Validation. GMAI models will be uniquely difficult to validate, owing to their unprecedented versatility. At present, AI models are designed for specific tasks, so they need to be validated only for those predefined use cases (for example, diagnosing a particular type of cancer from a brain MRI). However, GMAI models can carry out previously unseen tasks set forth by an end user for the first time (for example, diagnosing any disease in a brain MRI), so it is categorically more challenging to anticipate all of their failure modes. Developers and regulators will be responsible for explaining how GMAI models have been tested and what use cases they have been approved for. GMAI interfaces themselves should be designed to raise ‘off-label usage’ warnings on entering uncharted territories, instead of confidently fabricating inaccurate information. More generally, GMAI’s uniquely broad capabilities require regulatory foresight, demanding that institutional and governmental policies adapt to the new paradigm, and will also reshape insurance arrangements and liability assignment.
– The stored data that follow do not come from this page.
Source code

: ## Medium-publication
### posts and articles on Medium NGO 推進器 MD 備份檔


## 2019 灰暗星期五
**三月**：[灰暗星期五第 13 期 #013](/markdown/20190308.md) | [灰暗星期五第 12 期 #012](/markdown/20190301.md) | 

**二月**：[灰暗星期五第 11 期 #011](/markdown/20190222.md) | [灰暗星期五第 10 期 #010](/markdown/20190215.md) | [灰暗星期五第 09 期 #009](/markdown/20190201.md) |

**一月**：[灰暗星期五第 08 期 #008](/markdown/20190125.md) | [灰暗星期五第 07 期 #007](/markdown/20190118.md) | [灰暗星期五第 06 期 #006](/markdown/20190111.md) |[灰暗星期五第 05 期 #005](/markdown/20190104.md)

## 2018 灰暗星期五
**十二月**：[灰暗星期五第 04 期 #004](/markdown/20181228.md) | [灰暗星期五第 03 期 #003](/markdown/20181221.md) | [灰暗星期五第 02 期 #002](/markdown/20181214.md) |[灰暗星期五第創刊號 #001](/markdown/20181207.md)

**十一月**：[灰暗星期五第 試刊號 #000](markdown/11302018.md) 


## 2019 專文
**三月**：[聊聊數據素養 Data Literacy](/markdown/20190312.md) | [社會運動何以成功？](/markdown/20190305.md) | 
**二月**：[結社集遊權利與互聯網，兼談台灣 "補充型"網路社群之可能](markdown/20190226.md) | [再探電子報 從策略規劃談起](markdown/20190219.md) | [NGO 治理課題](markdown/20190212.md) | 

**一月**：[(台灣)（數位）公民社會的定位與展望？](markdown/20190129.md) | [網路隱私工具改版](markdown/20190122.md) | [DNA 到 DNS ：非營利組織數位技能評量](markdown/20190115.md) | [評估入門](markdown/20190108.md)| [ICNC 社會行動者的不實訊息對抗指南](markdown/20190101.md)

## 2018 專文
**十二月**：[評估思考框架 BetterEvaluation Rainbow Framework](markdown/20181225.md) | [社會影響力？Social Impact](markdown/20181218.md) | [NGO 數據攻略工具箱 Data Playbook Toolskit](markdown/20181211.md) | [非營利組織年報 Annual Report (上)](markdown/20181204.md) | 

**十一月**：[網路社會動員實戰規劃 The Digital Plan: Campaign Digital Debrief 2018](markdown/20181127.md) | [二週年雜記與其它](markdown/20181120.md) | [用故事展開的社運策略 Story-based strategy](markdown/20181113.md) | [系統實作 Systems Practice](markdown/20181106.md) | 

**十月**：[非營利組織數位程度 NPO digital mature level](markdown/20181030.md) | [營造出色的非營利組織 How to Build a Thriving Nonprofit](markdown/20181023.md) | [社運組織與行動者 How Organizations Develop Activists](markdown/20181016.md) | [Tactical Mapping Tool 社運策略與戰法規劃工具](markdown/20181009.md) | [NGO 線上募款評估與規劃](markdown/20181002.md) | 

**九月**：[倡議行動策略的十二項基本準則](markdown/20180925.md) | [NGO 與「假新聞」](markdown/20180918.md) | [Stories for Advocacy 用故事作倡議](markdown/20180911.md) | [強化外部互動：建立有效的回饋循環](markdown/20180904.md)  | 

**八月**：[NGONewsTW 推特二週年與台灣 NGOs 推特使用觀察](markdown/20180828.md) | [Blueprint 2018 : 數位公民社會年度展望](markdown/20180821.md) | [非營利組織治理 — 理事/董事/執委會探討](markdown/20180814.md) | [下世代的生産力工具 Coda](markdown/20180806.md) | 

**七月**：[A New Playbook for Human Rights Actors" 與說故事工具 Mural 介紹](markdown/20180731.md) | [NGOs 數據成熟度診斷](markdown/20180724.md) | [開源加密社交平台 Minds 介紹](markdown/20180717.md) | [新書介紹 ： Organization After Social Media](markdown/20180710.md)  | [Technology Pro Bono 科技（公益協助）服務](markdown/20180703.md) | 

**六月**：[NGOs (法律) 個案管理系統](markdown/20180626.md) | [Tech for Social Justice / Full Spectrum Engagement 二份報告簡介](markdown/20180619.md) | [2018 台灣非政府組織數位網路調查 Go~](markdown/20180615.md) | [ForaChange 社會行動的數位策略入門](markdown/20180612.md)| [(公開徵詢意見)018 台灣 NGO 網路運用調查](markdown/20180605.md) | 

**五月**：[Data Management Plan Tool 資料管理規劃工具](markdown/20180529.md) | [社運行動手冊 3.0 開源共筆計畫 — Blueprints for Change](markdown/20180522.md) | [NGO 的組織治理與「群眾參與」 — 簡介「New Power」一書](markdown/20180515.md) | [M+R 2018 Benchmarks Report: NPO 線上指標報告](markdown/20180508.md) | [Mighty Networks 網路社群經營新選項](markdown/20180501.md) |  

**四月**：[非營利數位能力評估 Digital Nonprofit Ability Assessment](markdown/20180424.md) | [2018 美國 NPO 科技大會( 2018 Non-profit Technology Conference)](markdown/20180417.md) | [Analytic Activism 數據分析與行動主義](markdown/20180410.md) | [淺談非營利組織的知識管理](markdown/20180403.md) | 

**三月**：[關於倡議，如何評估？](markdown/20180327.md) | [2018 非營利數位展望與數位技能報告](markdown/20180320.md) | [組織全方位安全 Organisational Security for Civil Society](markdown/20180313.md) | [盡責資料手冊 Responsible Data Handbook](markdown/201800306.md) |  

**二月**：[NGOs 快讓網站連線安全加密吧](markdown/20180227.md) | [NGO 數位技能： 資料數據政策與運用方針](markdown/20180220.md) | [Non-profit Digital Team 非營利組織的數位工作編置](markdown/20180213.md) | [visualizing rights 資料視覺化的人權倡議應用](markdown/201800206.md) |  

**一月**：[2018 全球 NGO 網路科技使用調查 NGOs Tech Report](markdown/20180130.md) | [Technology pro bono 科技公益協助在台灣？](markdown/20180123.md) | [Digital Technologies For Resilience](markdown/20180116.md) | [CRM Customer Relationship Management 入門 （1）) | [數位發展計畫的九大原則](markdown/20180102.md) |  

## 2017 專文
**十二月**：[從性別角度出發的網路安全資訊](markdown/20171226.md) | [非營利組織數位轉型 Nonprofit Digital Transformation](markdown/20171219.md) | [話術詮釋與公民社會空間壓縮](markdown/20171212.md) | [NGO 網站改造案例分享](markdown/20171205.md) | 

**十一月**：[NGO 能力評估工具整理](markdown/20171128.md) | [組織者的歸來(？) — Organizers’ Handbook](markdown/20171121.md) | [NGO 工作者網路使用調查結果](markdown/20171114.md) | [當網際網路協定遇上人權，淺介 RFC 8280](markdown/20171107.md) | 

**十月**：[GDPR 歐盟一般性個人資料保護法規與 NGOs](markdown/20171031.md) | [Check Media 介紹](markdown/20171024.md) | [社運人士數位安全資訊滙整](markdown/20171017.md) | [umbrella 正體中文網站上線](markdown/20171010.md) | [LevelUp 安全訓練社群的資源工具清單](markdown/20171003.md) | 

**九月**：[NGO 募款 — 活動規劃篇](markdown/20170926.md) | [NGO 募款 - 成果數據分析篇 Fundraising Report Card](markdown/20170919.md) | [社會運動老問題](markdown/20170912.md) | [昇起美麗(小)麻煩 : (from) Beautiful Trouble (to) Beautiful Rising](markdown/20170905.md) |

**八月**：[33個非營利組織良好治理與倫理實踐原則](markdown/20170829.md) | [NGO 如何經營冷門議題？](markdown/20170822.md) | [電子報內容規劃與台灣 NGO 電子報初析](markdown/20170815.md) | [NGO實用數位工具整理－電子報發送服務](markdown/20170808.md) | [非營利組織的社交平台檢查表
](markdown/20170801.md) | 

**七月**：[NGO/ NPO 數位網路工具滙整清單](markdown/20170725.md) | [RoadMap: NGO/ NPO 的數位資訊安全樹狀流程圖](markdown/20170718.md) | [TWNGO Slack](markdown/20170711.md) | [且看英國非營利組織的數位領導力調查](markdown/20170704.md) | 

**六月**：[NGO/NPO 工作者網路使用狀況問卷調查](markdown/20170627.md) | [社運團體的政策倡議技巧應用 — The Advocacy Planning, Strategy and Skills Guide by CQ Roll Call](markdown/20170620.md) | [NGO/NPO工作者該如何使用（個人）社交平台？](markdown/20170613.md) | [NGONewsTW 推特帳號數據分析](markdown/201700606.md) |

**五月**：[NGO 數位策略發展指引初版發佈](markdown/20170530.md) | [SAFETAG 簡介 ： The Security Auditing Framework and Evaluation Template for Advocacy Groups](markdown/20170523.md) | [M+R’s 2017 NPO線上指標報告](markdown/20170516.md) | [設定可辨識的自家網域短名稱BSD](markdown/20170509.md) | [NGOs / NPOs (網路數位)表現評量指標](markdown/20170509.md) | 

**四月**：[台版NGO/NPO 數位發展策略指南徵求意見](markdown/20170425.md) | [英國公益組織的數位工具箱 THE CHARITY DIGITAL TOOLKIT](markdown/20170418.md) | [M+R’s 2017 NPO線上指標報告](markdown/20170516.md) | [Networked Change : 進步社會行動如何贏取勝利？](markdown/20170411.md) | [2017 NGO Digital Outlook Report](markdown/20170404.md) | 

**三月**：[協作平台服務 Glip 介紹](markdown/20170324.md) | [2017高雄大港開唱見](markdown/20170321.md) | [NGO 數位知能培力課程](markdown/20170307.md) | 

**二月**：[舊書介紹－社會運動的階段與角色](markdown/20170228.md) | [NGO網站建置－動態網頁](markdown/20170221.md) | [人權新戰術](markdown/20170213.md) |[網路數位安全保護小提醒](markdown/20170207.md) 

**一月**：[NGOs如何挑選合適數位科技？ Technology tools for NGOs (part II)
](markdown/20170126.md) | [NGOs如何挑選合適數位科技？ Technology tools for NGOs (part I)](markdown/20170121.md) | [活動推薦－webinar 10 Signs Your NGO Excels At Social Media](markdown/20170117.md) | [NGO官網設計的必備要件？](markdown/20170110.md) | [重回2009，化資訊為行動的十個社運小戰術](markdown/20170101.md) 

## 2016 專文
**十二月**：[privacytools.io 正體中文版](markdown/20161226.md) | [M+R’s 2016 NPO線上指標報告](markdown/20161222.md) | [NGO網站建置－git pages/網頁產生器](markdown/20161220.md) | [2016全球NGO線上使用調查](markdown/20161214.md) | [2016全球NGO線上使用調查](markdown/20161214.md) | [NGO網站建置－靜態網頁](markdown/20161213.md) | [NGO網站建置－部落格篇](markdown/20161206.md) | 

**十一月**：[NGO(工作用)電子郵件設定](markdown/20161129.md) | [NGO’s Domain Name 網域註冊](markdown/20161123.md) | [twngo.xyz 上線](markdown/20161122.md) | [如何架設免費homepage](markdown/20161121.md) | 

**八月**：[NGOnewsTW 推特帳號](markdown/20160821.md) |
验证。GMAI模型将因其前所未有的多功能性而面临独特的验证难题。当前AI模型专为特定任务设计,仅需针对预定义用例进行验证(例如通过脑部MRI诊断特定类型癌症)。然而,GMAI模型能首次执行终端用户提出的全新任务(例如通过脑部MRI诊断任意疾病),因此预判所有故障模式具有本质性挑战。开发者和监管机构需负责说明GMAI模型的测试方法及获批用例范围。GMAI界面设计应能在进入未知领域时触发"超范围使用"警告,而非自信地生成错误信息。更广泛而言,GMAI独特的广泛能力需要监管前瞻性,要求机构和政府政策适应新范式,并将重塑保险安排与责任划分机制。

Verification. Compared to conventional AI models, GMAI models can handle unusually complex inputs and outputs, making it more difficult for clinicians to determine their correctness. For example, conventional models may consider only an imaging study or a whole-slide image when classifying a patient’s cancer. In each case, a sole radiologist or pathologist could verify whether the model’s outputs are correct. However, a GMAI model may consider both kinds of inputs and may output an initial classification, a recommendation for treatment and a multimodal justification involving visualization s, statistical analyses and references to the literature. In this case, a multidisciplinary panel (consisting of radiologists, pathologists, on colo gist s and additional specialists) may be needed to judge the GMAI’s output. Fact-checking GMAI outputs therefore represents a serious challenge, both during validation and after models are deployed.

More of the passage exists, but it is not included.